US intelligence has successfully thwarted the smuggling of over 30,000 rocket-propelled grenades from North Korea to Egypt, the Chicago Tribune reported on Sunday.
The foiled smuggling attempt strained ties between Washington and Cairo and was one of several secret deals that led the Trump administration to delay nearly $300 million in military aid to Egypt, the Tribune reported.
According to the report, Washington warned Cairo in August of a vessel that was flying a Cambodian flag—but actually came from North Korea—which was making its way toward the Suez Canal.

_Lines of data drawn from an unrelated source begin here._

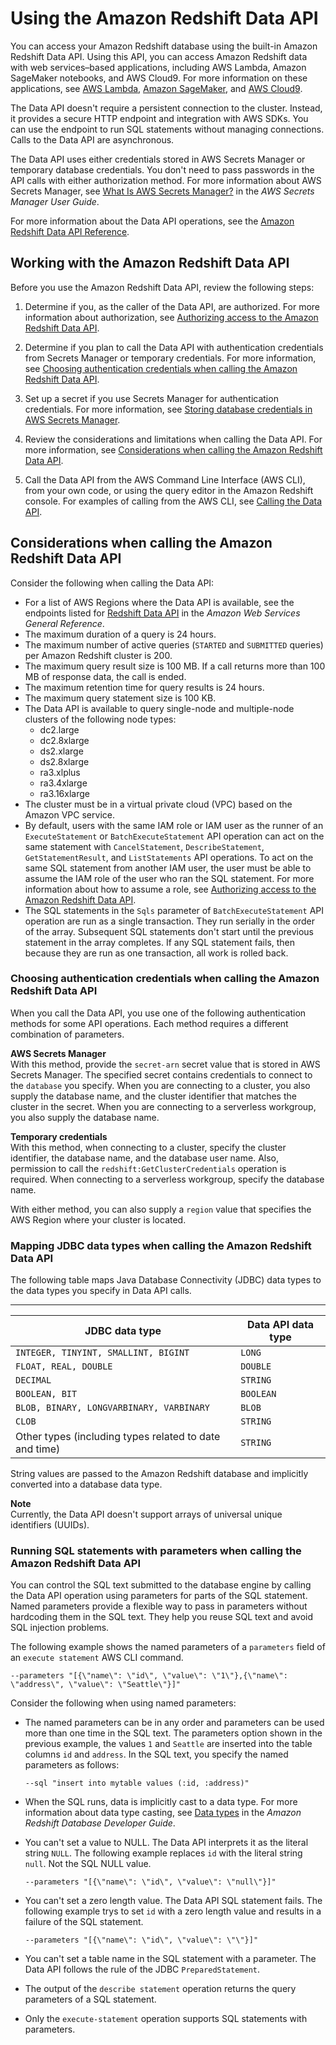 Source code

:# Using the Amazon Redshift Data API<a name="data-api"></a>

You can access your Amazon Redshift database using the built\-in Amazon Redshift Data API\. Using this API, you can access Amazon Redshift data with web services–based applications, including AWS Lambda, Amazon SageMaker notebooks, and AWS Cloud9\. For more information on these applications, see [AWS Lambda](https://aws.amazon.com/lambda/),  [Amazon SageMaker](https://aws.amazon.com/sagemaker/), and [AWS Cloud9](https://aws.amazon.com/cloud9/)\. 

The Data API doesn't require a persistent connection to the cluster\. Instead, it provides a secure HTTP endpoint and integration with AWS SDKs\. You can use the endpoint to run SQL statements without managing connections\. Calls to the Data API are asynchronous\. 

The Data API uses either credentials stored in AWS Secrets Manager or temporary database credentials\. You don't need to pass passwords in the API calls with either authorization method\.  For more information about AWS Secrets Manager, see [What Is AWS Secrets Manager?](https://docs.aws.amazon.com/secretsmanager/latest/userguide/intro.html) in the *AWS Secrets Manager User Guide*\.

For more information about the Data API operations, see the [Amazon Redshift Data API Reference](https://docs.aws.amazon.com/redshift-data/latest/APIReference/)\.

## Working with the Amazon Redshift Data API<a name="data-api-workflow"></a>

Before you use the Amazon Redshift Data API, review the following steps: 

1. Determine if you, as the caller of the Data API, are authorized\. For more information about authorization, see [Authorizing access to the Amazon Redshift Data API](data-api-access.md)\.

1. Determine if you plan to call the Data API with authentication credentials from Secrets Manager or temporary credentials\. For more information, see [Choosing authentication credentials when calling the Amazon Redshift Data API](#data-api-calling-considerations-authentication)\.

1. Set up a secret if you use Secrets Manager for authentication credentials\. For more information, see [Storing database credentials in AWS Secrets Manager](data-api-access.md#data-api-secrets)\.

1. Review the considerations and limitations when calling the Data API\. For more information, see [Considerations when calling the Amazon Redshift Data API](#data-api-calling-considerations)\.

1. Call the Data API from the AWS Command Line Interface \(AWS CLI\), from your own code, or using the query editor in the Amazon Redshift console\. For examples of calling from the AWS CLI, see [Calling the Data API](data-api-calling.md)\.

## Considerations when calling the Amazon Redshift Data API<a name="data-api-calling-considerations"></a>

Consider the following when calling the Data API:
+ For a list of AWS Regions where the Data API is available, see the endpoints listed for [Redshift Data API](https://docs.aws.amazon.com/general/latest/gr/redshift-service.html) in the *Amazon Web Services General Reference*\. 
+ The maximum duration of a query is 24 hours\. 
+ The maximum number of active queries \(`STARTED` and `SUBMITTED` queries\) per Amazon Redshift cluster is 200\. 
+ The maximum query result size is 100 MB\. If a call returns more than 100 MB of response data, the call is ended\. 
+ The maximum retention time for query results is 24 hours\. 
+ The maximum query statement size is 100 KB\. 
+ The Data API is available to query single\-node and multiple\-node clusters of the following node types:
  + dc2\.large
  + dc2\.8xlarge
  + ds2\.xlarge
  + ds2\.8xlarge
  + ra3\.xlplus
  + ra3\.4xlarge
  + ra3\.16xlarge
+ The cluster must be in a virtual private cloud \(VPC\) based on the Amazon VPC service\. 
+ By default, users with the same IAM role or IAM user as the runner of an `ExecuteStatement` or `BatchExecuteStatement` API operation can act on the same statement with `CancelStatement`, `DescribeStatement`, `GetStatementResult`, and `ListStatements` API operations\. To act on the same SQL statement from another IAM user, the user must be able to assume the IAM role of the user who ran the SQL statement\. For more information about how to assume a role, see [Authorizing access to the Amazon Redshift Data API](data-api-access.md)\. 
+ The SQL statements in the `Sqls` parameter of `BatchExecuteStatement` API operation are run as a single transaction\. They run serially in the order of the array\. Subsequent SQL statements don't start until the previous statement in the array completes\. If any SQL statement fails, then because they are run as one transaction, all work is rolled back\.

### Choosing authentication credentials when calling the Amazon Redshift Data API<a name="data-api-calling-considerations-authentication"></a>

When you call the Data API, you use one of the following authentication methods for some API operations\. Each method requires a different combination of parameters\. 

**AWS Secrets Manager**  
With this method, provide the `secret-arn` secret value that is stored in AWS Secrets Manager\. The specified secret contains credentials to connect to the `database` you specify\. When you are connecting to a cluster, you also supply the database name, and the cluster identifier that matches the cluster in the secret\. When you are connecting to a serverless workgroup, you also supply the database name\. 

**Temporary credentials**  
With this method, when connecting to a cluster, specify the cluster identifier, the database name, and the database user name\. Also, permission to call the `redshift:GetClusterCredentials` operation is required\. When connecting to a serverless workgroup, specify the database name\.

With either method, you can also supply a `region` value that specifies the AWS Region where your cluster is located\. 

### Mapping JDBC data types when calling the Amazon Redshift Data API<a name="data-api-calling-considerations-jdbc"></a>

 The following table maps Java Database Connectivity \(JDBC\) data types to the data types you specify in Data API calls\.


****  

|  JDBC data type  |  Data API data type  | 
| --- | --- | 
|  `INTEGER, TINYINT, SMALLINT, BIGINT`  |  `LONG`  | 
|  `FLOAT, REAL, DOUBLE`  |  `DOUBLE`  | 
|  `DECIMAL`  |  `STRING`  | 
|  `BOOLEAN, BIT`  |  `BOOLEAN`  | 
|  `BLOB, BINARY, LONGVARBINARY, VARBINARY`  |  `BLOB`  | 
|  `CLOB`  |  `STRING`  | 
|  Other types \(including types related to date and time\)  |  `STRING`  | 

String values are passed to the Amazon Redshift database and implicitly converted into a database data type\.

**Note**  
Currently, the Data API doesn't support arrays of universal unique identifiers \(UUIDs\)\.

### Running SQL statements with parameters when calling the Amazon Redshift Data API<a name="data-api-calling-considerations-parameters"></a>

You can control the SQL text submitted to the database engine by calling the Data API operation using parameters for parts of the SQL statement\. Named parameters provide a flexible way to pass in parameters without hardcoding them in the SQL text\. They help you reuse SQL text and avoid SQL injection problems\.

The following example shows the named parameters of a `parameters` field of an `execute statement` AWS CLI command\.

```
--parameters "[{\"name\": \"id\", \"value\": \"1\"},{\"name\": \"address\", \"value\": \"Seattle\"}]"
```

Consider the following when using named parameters:
+ The named parameters can be in any order and parameters can be used more than one time in the SQL text\. The parameters option shown in the previous example, the values `1` and `Seattle` are inserted into the table columns `id` and `address`\. In the SQL text, you specify the named parameters as follows:

  ```
  --sql "insert into mytable values (:id, :address)"
  ```
+ When the SQL runs, data is implicitly cast to a data type\. For more information about data type casting, see [Data types](https://docs.aws.amazon.com/redshift/latest/dg/c_Supported_data_types.html) in the *Amazon Redshift Database Developer Guide*\. 
+ You can't set a value to NULL\. The Data API interprets it as the literal string `NULL`\. The following example replaces `id` with the literal string `null`\. Not the SQL NULL value\. 

  ```
  --parameters "[{\"name\": \"id\", \"value\": \"null\"}]"
  ```
+ You can't set a zero length value\. The Data API SQL statement fails\. The following example trys to set `id` with a zero length value and results in a failure of the SQL statement\. 

  ```
  --parameters "[{\"name\": \"id\", \"value\": \"\"}]"
  ```
+ You can't set a table name in the SQL statement with a parameter\. The Data API follows the rule of the JDBC `PreparedStatement`\. 
+ The output of the `describe statement` operation returns the query parameters of a SQL statement\.
+ Only the `execute-statement` operation supports SQL statements with parameters\.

Egyptian custom agents raided the vessel when it entered their territorial water, finding a massive cache of weapons hidden under a bin of iron ore, which a UN report later dubbed as the "largest seizure of ammunition in the history of sanctions against the Democratic People's Republic of Korea."
Months after the capture of the ship, the UN investigation found the shipment was bound for Egypt itself. Pyongyang and Cairo tried to hide their tracks with a complex arrangement in which Egyptian businessmen ordered millions of dollars' worth of rockets from North Korea for the country's military, according to both US officials and Western diplomats who spoke to the Tribune.
While Egypt insisted it will "continue to abide by all Security Council resolutions and will always be in conformity with these resolutions as they restrain military purchases from North Korea," US officials confirmed to the paper that the shipment was stopped only after American intelligence agencies had alerted the Egyptians about it.
It was unclear whether North Korea ever received the estimate $23 million payment for the arms shipment, the Tribute report noted.